Source records:
=====

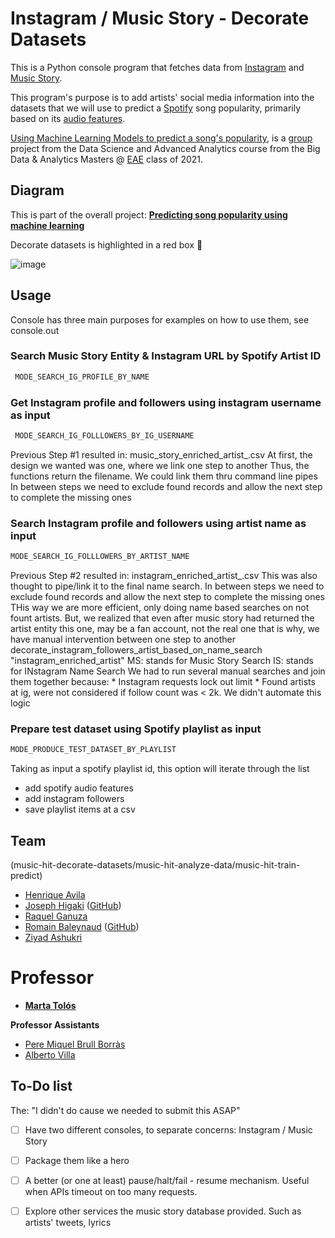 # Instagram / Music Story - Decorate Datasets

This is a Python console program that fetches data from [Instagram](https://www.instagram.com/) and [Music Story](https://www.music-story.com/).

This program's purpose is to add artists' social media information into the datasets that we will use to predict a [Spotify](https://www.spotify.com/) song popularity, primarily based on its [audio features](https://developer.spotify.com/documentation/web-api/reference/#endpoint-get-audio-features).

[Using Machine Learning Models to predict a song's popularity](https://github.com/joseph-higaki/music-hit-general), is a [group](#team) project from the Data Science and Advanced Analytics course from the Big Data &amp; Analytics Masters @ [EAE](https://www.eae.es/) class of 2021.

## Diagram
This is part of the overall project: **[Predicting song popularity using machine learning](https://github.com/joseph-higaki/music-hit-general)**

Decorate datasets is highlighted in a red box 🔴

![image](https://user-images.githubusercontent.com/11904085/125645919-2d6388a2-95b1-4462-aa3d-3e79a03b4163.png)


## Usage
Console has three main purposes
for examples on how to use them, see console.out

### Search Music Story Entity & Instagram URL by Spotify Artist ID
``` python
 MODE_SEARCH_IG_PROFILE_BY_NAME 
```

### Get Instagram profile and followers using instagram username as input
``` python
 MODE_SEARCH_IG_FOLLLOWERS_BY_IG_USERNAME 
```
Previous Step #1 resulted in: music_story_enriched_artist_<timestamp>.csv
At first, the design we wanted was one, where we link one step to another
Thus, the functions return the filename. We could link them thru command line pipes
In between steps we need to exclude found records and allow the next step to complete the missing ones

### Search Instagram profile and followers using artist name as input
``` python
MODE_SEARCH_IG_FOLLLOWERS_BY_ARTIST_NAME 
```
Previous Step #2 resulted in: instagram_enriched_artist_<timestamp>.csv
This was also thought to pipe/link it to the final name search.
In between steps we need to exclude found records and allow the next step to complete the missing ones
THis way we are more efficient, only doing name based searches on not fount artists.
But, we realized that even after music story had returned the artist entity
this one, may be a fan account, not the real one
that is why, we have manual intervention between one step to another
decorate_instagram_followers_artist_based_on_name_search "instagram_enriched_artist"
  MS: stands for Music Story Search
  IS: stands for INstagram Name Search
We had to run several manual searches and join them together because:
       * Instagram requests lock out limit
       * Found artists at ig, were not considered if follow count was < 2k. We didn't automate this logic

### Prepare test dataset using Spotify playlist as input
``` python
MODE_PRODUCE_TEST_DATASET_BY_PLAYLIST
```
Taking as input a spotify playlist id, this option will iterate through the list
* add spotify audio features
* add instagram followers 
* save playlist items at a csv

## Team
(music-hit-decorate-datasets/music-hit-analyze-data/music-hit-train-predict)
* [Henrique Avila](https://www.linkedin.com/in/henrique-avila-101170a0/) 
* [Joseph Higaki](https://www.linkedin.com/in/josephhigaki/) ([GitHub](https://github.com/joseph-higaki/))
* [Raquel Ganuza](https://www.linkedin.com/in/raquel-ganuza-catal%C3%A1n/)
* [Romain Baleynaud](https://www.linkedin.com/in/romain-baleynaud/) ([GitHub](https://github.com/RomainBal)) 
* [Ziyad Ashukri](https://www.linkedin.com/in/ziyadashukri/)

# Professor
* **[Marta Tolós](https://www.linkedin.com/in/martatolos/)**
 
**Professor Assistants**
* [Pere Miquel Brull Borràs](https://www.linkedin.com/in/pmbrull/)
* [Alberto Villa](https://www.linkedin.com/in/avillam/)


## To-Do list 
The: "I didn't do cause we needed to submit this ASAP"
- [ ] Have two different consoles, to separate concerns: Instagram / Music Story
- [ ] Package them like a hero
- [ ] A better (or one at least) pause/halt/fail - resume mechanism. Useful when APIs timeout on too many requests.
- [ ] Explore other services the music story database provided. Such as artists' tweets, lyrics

=====

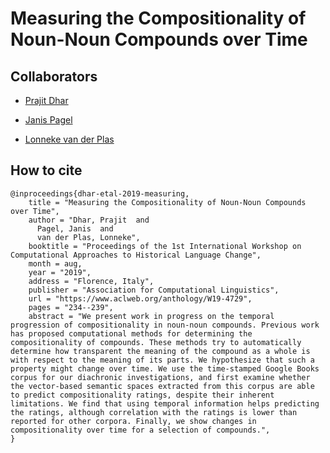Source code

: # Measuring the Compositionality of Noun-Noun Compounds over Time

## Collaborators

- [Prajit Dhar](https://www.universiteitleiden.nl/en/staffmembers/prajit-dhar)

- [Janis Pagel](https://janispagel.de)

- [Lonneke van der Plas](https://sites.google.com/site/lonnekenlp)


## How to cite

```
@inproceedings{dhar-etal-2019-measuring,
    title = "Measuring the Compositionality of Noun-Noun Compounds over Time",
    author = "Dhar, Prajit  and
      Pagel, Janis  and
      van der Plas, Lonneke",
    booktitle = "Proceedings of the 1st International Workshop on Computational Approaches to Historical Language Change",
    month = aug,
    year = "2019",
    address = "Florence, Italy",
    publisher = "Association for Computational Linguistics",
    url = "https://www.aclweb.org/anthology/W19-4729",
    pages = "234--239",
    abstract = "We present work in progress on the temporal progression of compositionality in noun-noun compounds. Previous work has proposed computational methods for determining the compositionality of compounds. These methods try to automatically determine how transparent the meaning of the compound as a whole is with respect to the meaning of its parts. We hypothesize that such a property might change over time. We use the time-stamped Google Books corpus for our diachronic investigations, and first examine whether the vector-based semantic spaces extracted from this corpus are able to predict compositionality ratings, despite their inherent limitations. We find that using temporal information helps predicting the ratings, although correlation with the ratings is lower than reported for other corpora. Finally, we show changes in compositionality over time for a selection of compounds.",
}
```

=====

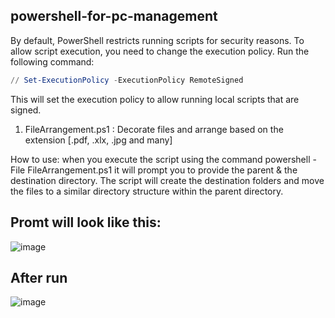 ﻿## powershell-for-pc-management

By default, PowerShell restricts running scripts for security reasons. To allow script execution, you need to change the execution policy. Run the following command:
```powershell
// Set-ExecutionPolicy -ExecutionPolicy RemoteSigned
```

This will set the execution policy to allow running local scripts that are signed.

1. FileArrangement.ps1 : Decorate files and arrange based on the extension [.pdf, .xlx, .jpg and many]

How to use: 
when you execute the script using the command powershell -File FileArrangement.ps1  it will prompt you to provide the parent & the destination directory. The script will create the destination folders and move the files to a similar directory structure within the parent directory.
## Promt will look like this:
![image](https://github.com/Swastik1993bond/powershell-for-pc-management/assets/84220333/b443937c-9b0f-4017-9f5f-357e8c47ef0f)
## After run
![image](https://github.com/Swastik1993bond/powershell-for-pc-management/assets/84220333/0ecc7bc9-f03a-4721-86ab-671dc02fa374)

=====

### Assignment
For this exercise, repeat exactly the lines of the data above from the one with "This is a Python" down to the one with "Previous Step #1", both end lines included.

### Solution
This is a Python console program that fetches data from [Instagram](https://www.instagram.com/) and [Music Story](https://www.music-story.com/).

This program's purpose is to add artists' social media information into the datasets that we will use to predict a [Spotify](https://www.spotify.com/) song popularity, primarily based on its [audio features](https://developer.spotify.com/documentation/web-api/reference/#endpoint-get-audio-features).

[Using Machine Learning Models to predict a song's popularity](https://github.com/joseph-higaki/music-hit-general), is a [group](#team) project from the Data Science and Advanced Analytics course from the Big Data &amp; Analytics Masters @ [EAE](https://www.eae.es/) class of 2021.

## Diagram
This is part of the overall project: **[Predicting song popularity using machine learning](https://github.com/joseph-higaki/music-hit-general)**

Decorate datasets is highlighted in a red box 🔴

![image](https://user-images.githubusercontent.com/11904085/125645919-2d6388a2-95b1-4462-aa3d-3e79a03b4163.png)


## Usage
Console has three main purposes
for examples on how to use them, see console.out

### Search Music Story Entity & Instagram URL by Spotify Artist ID
``` python
 MODE_SEARCH_IG_PROFILE_BY_NAME 
```

### Get Instagram profile and followers using instagram username as input
``` python
 MODE_SEARCH_IG_FOLLLOWERS_BY_IG_USERNAME 
```
Previous Step #1 resulted in: music_story_enriched_artist_<timestamp>.csv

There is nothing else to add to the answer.